▸ **Activity**
A line qualifies if it holds the string "drawable". Copy every qualifying line from the records.

───── Records provided ─────

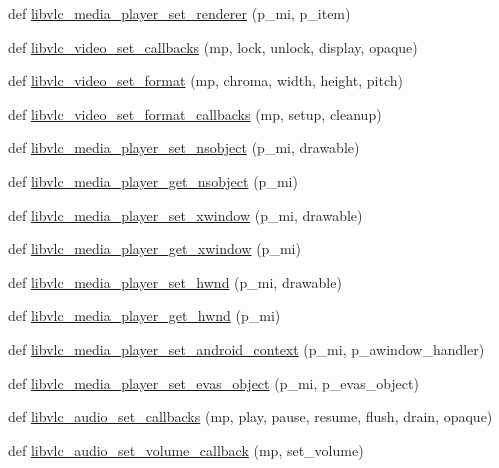 \begin{DoxyCompactItemize}
\item 
def \hyperlink{namespacevlc_af049b733fbfa570005d2cb436dc7edf1}{libvlc\+\_\+media\+\_\+player\+\_\+set\+\_\+renderer} (p\+\_\+mi, p\+\_\+item)
\item 
def \hyperlink{namespacevlc_abbf3342ec38822cac666ab799e12c0e0}{libvlc\+\_\+video\+\_\+set\+\_\+callbacks} (mp, lock, unlock, display, opaque)
\item 
def \hyperlink{namespacevlc_acb41fcc3e8fb44271b3af9cfa0899473}{libvlc\+\_\+video\+\_\+set\+\_\+format} (mp, chroma, width, height, pitch)
\item 
def \hyperlink{namespacevlc_a285e546903b5f0a9e27beb4d2763dab3}{libvlc\+\_\+video\+\_\+set\+\_\+format\+\_\+callbacks} (mp, setup, cleanup)
\item 
def \hyperlink{namespacevlc_aaf2252c49a6e14c5fbcab04065b8b6f5}{libvlc\+\_\+media\+\_\+player\+\_\+set\+\_\+nsobject} (p\+\_\+mi, drawable)
\item 
def \hyperlink{namespacevlc_ac916d9f7b58a94ee7e081b110bb983fc}{libvlc\+\_\+media\+\_\+player\+\_\+get\+\_\+nsobject} (p\+\_\+mi)
\item 
def \hyperlink{namespacevlc_a9f137196660c7428467e8275ebebe8b6}{libvlc\+\_\+media\+\_\+player\+\_\+set\+\_\+xwindow} (p\+\_\+mi, drawable)
\item 
def \hyperlink{namespacevlc_a9d0e29b3ab21c037abe445f60d224ae9}{libvlc\+\_\+media\+\_\+player\+\_\+get\+\_\+xwindow} (p\+\_\+mi)
\item 
def \hyperlink{namespacevlc_a7b6f415070dbcd8fc7e50311853bbb26}{libvlc\+\_\+media\+\_\+player\+\_\+set\+\_\+hwnd} (p\+\_\+mi, drawable)
\item 
def \hyperlink{namespacevlc_a30619d7bd21f38cf0e01306c37635269}{libvlc\+\_\+media\+\_\+player\+\_\+get\+\_\+hwnd} (p\+\_\+mi)
\item 
def \hyperlink{namespacevlc_ae9303e0d1bd96d748e62523a28d6c391}{libvlc\+\_\+media\+\_\+player\+\_\+set\+\_\+android\+\_\+context} (p\+\_\+mi, p\+\_\+awindow\+\_\+handler)
\item 
def \hyperlink{namespacevlc_a1ba42eb92d2829216be25aa31ec8982d}{libvlc\+\_\+media\+\_\+player\+\_\+set\+\_\+evas\+\_\+object} (p\+\_\+mi, p\+\_\+evas\+\_\+object)
\item 
def \hyperlink{namespacevlc_a8edc679f928c8870c5412270fea57b6c}{libvlc\+\_\+audio\+\_\+set\+\_\+callbacks} (mp, play, pause, resume, flush, drain, opaque)
\item 
def \hyperlink{namespacevlc_a304ceaa4a56a980bf12623e54edd3444}{libvlc\+\_\+audio\+\_\+set\+\_\+volume\+\_\+callback} (mp, set\+\_\+volume)

\end{DoxyCompactItemize}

─────

▸ **Result of the task**
def \hyperlink{namespacevlc_aaf2252c49a6e14c5fbcab04065b8b6f5}{libvlc\+\_\+media\+\_\+player\+\_\+set\+\_\+nsobject} (p\+\_\+mi, drawable)
def \hyperlink{namespacevlc_a9f137196660c7428467e8275ebebe8b6}{libvlc\+\_\+media\+\_\+player\+\_\+set\+\_\+xwindow} (p\+\_\+mi, drawable)
def \hyperlink{namespacevlc_a7b6f415070dbcd8fc7e50311853bbb26}{libvlc\+\_\+media\+\_\+player\+\_\+set\+\_\+hwnd} (p\+\_\+mi, drawable)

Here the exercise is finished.